The spending on durable goods such as household appliances and automobiles is a cyclical pattern that depends on if the overall economy is healthy, whereas non-durable goods like food and shelter remain constant regardless of the economy.

(A) The spending on durable goods such as household appliances and automobiles is a cyclical pattern that depends on if the overall economy is healthy, whereas non-durable goods such as food and shelter remain constant regardless of the economy.

(B) Regardless of the economy, spending on non-durable goods such as food and shelter remains constant even though spending on durable goods such as household appliances and automobiles is a cyclical pattern that depends on whether the overall economy is healthy.

(C) Spending on durable goods such as household appliance and automobiles follows a cyclical pattern that depends on the health of the overall economy, whereas spending on non-durable goods such as food and shelter remains constant regardless of the economy’s health.

(D) Whether the overall economy is healthy determines the cyclical pattern of spending on durable goods such as household appliances and automobiles, whereas non-durable spending such as food and shelter remains constant regardless of the economy.

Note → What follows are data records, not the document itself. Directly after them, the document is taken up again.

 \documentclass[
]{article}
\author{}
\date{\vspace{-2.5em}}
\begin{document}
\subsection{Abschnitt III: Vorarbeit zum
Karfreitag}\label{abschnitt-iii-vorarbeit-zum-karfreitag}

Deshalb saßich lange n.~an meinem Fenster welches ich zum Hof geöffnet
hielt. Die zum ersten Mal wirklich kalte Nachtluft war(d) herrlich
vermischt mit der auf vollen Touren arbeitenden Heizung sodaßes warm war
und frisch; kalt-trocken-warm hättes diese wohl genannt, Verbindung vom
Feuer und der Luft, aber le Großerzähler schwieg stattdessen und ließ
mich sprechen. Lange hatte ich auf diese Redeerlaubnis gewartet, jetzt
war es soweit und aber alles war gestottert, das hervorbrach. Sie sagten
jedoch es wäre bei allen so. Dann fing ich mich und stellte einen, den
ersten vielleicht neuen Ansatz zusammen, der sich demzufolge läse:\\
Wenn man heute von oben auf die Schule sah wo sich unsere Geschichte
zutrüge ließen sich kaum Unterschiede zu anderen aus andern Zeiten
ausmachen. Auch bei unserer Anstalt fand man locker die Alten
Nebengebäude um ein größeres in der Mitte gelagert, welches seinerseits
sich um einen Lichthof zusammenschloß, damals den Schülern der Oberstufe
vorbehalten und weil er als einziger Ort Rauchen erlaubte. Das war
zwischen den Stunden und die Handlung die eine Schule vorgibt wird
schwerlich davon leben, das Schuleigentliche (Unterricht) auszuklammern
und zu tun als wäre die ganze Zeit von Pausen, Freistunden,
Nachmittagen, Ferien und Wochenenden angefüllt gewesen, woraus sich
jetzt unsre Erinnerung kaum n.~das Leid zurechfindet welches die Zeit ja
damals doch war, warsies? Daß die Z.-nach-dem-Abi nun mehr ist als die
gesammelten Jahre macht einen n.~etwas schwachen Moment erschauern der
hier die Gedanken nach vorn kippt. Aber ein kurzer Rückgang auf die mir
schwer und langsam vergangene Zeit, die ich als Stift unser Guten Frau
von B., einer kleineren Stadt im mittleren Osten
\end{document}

(E) The cyclical pattern of spending on durable goods such as household appliances and automobiles depends on whether the overall economy is healthy but non-durable goods such as food and shelter remain constant regardless of the economy.

SC
We can see that we have (1) awkward phrasing in “depends on if” and (2) an unparallel comparison between “the spending” and “non-durable goods.” B, D, and E lack the required parallelism. C is clear grammatically, stylistically, and has a straightforward meaning. The correct answer is (C).

15-Second Tips for Better Sentence Correction Scores

Here are a few quick tricks I like to use when Sentence Correction starts to feel overwhelming (especially when dealing with convoluted meanings, extremely bloated, wordy clauses, and completely-underlined sentences):

1. Mentally “remove” appositive phrases.

Long GMAT sentences often have way too much extra information. Try to mentally delete the useless info, and hone in on the main pieces of the sentence.

2. Listen to your gut.

Your accuracy was better when you were instinctually identifying what “sounded funny” to you. Hone in on that. The point of learning the common errors is to have a mental checklist to go through when you CAN’T identify what “sounds funny”.

3. Start by identifying the Subject & the Verb.

Every sentence must have them, and if you start here, you’ll be less likely to be overwhelmed by the sentence as a whole.